While moving in this direction may seem conceptually easy, the behind the scenes mechanics of acquiring the data and making it usable represent a serious impediment to our collective ability to transform the data into socially productive forms. This is exemplified with Professor Polkatz statement that "converting the data to graphics has involved a considerable amount of programming skill".
This is a key challenge not just for Professor Pollkatz' polling data but with time series data representing the most important factors in any domain of interest. There are an astronomical number of publicly available and vital data series. Many of these can be readily downloaded on the web.
For example, there are countless possibilities available from the Department of Labor, Department of Labor Statistics at: http://www.bls.gov/data/home.htm . And this web site makes all the data available and provides some powerful built-in capabilities for looking at individual time series. However, if you want to create a composite graphic that was not already designed into their reporting and graphing engine, you are on your own and the job is likely to be complex and time-consuming.
In subsequent posts, I will be addressing the specific question of the scarcity of our personal time and the complexity of the data. The goal will be to develop and refine a methodology and approach that makes the transformation from complex data to powerful time series graphics easier and easier.
If you want to change the world, build better tools.
Tuesday, July 12, 2005
Timelines on the Web - Part II
Here's another excellent time series example recently posted on the web by Professor Ed Stephan. For me, Professor Stephan's timeline graph had immediate and visceral impact that fully supported the text portion of the posting.
The immediately obvious shape tells a powerful story about the dramatic changes that have taken place in the U.S. incarceration rate in the past 30 years. I found the red line data on the rate of prisoners per 100,000 population to be especially striking.
One thing that I like about this posting is that it also includes a direct link to the source data in Excel spreadsheet format. This opens the door to anyone interested to delve more deeply into the underlying Census Bureau data at HS-24: Federal and State Prisoners .
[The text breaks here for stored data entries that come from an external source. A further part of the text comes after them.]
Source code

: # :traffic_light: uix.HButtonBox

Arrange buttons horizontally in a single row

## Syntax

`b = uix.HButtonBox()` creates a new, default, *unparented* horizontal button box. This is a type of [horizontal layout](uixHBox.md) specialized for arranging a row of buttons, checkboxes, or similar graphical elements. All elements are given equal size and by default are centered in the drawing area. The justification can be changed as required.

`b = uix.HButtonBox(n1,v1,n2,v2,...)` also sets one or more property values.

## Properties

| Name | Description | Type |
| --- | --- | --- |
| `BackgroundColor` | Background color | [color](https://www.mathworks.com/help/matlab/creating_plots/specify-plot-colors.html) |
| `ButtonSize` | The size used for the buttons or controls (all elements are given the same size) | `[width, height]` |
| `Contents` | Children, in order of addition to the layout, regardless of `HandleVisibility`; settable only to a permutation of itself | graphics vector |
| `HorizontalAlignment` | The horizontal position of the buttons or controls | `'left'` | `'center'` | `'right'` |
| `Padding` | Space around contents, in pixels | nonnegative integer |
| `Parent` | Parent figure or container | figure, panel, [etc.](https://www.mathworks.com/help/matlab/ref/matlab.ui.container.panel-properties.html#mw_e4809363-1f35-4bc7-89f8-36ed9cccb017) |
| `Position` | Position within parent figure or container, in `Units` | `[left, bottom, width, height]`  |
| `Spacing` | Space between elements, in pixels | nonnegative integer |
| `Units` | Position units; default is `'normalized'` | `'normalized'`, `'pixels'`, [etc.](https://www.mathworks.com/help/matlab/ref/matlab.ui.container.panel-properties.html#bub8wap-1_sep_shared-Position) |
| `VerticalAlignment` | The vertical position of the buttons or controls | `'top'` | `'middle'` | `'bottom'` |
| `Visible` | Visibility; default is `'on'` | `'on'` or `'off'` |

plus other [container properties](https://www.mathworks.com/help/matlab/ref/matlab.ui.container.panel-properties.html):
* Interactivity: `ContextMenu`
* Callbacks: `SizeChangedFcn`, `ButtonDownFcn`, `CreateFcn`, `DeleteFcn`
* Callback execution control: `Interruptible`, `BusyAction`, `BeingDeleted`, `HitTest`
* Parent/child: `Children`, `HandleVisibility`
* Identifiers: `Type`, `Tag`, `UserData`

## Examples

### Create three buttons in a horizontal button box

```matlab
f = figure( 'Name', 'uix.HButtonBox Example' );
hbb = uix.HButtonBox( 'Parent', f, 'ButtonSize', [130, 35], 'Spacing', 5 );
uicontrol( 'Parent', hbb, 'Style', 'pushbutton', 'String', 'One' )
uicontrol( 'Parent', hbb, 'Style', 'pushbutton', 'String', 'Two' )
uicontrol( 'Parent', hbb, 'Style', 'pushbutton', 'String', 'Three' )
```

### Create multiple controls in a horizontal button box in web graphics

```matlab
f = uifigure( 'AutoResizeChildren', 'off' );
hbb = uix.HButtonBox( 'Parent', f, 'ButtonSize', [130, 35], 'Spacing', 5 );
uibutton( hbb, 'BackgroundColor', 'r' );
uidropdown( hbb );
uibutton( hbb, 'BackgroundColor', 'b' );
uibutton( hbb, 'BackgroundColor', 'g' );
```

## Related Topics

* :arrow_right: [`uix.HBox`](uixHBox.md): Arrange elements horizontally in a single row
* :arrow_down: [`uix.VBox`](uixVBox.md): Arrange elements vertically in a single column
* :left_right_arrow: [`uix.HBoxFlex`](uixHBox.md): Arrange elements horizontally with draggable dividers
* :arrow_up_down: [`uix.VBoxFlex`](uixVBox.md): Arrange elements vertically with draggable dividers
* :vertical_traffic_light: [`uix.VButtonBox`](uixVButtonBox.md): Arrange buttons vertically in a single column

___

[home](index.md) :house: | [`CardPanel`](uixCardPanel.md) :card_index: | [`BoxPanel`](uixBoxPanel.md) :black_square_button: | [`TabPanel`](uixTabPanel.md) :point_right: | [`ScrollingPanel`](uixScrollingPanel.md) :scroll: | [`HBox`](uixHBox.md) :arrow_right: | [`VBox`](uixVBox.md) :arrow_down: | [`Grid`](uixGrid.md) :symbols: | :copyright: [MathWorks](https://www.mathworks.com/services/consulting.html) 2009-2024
Sharing the data so easily in this way makes the possibility of conversation and collaboration between interested parties just so much more likely. Metaphorically, we might think of this as getting the best of two familiar ideas - a picture is worth a thousand words coupled with a journey of a thousand miles begins with a single step. When shared in this way, the data behind the picture can be come the sustenance for a shared journey by two or more parties leading in the end to deeper understanding.
Professor Stephan's regular guest posts at http://www.thecarpetbaggerreport.com/ frequently offer other good examples of the power of timeline graphics to add to the story or to even tell the story all by themselves.
Monday, July 11, 2005
Timelines on the Web - Part I
http://www.pollkatz.homestead.com/files/pollkatzmainGRAPHICS_8911_image001.gif
Compare the richness of Professor Pollkatz' graphics with the traditional ways polling information is shared with us -- typically as a single data point from a single poll - completely divorced and cut off from any history or context.
So, for example, our ABC evening news might tell us that the popularity rating in late June was 48% in their most recent poll. Think about how much more can be discerned with the Pollkatz graphic that lets us examine all the other recent poll numbers and the evolving pattern over the preceding weeks and months.
You can find some more of the time-series work of Professor Pollkatz (Professor Stuart Eugene Thiel of Depaul University) at:
http://www.pollkatz.homestead.com/
Check out his Approval/Disapproval Spread chart. It's an excellent example of the power of deriving new and revealing time series by arithmetically recombining other time series - in this case calculating the SPREAD by subtracting the DISAPPROVAL value from APPROVAL value.